Most common mistakes when declaring cryptocurrencies in the IRPF
After analyzing thousands of crypto tax returns, these are the most frequent mistakes that can cost you penalties or lead to paying more than you should.
Error 1: Not declaring crypto-to-crypto exchanges
Many investors believe they only need to declare when "cashing out to euros." Incorrect. Every exchange between cryptocurrencies (BTC for ETH, ETH for SOL…) is a disposal that generates a taxable event at the moment of the swap.
Error 2: Using average price instead of FIFO
The AEAT requires FIFO. If you calculate your gain using the average purchase price, the result will be different (and wrong). This can lead to both overpaying and underpaying — and the AEAT will always verify the method.
Error 3: Not including commissions
Purchase commissions reduce the future acquisition cost (they increase the gain if forgotten).
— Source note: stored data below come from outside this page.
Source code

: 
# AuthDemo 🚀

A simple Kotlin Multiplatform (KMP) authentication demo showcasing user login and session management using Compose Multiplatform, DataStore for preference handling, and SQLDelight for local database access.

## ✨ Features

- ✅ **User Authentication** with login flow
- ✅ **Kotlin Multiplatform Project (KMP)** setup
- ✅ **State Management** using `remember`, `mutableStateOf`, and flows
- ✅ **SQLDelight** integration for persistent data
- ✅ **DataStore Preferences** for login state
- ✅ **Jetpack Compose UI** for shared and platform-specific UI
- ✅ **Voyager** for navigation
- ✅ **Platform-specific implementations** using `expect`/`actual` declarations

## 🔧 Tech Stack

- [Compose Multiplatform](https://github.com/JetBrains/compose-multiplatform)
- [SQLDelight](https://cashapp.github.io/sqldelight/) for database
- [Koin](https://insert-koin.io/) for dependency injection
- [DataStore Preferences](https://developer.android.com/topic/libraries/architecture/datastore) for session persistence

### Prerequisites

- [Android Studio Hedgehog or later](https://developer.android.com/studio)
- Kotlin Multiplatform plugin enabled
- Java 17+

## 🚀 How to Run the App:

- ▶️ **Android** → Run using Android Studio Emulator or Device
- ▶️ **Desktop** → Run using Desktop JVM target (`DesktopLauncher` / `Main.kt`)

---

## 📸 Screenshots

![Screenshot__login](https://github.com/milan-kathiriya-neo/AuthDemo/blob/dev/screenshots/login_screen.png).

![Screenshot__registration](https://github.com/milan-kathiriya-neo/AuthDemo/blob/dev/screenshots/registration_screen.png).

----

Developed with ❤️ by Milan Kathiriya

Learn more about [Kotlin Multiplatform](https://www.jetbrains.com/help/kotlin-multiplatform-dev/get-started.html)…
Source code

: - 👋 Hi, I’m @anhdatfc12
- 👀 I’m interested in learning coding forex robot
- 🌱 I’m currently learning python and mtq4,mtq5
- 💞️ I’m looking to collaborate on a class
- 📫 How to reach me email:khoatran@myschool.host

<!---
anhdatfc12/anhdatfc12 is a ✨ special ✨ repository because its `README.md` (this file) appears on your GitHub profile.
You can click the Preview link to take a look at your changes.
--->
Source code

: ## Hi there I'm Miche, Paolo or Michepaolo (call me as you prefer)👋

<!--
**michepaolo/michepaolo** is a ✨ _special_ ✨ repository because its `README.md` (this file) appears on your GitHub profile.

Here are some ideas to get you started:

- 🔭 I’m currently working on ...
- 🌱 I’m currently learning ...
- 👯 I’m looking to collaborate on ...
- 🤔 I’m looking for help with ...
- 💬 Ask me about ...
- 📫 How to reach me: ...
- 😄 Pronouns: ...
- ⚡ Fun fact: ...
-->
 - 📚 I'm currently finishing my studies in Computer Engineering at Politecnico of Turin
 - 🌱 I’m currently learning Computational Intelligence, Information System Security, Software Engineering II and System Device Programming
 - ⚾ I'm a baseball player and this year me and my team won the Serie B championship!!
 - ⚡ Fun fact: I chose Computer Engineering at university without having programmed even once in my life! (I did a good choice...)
Sale commissions reduce the transfer value. Forgetting commissions can mean paying more taxes than necessary.
Error 4: Treating self-transfers as sales
If you export the history from an exchange and do not match the transfers to your other wallets, they appear as sales without a corresponding purchase, triggering huge false gains.
Error 5: Not declaring staking and airdrops
Staking rewards and airdrops are reportable income in the year they are received, not when they are sold. Omitting them is tax evasion, even if it is unintentional.
Error 6: Not carrying forward losses from previous years
Crypto losses can be carried forward for up to 4 years. If you had losses in 2022 and did not offset them correctly, you might be overpaying in 2023, 2024, and 2025.
Error 7: Mixing income from the general tax base and the savings tax base
Gains from crypto transfers go into the savings tax base. Staking rewards and airdrops without consideration may go into the general tax base. Mixing them in the wrong boxes generates errors in the tax assessment.
Error 8: Not filing Forms 172 and 173
These are mandatory informative returns since 2023. Failing to file them, even if you do file your IRPF, can lead to additional penalties and attract the attention of the AEAT.
Error 9: Ignoring cryptos in DeFi and private wallets
Many users only report what is in centralized exchanges, forgetting their hardware wallets, DeFi positions, or tokens in protocols. The AEAT is increasingly cross-referencing blockchain data.
Error 10: Waiting until the last minute
Data from exchanges takes time to export and process. Starting in April is too late if you have hundreds or thousands of transactions. Prepare the information starting in January.
Conclusion
Most of these errors are avoided with three things: a complete record from day one, using the FIFO method correctly, and a specialized tool that automates the calculation and generates the report ready for the tax return.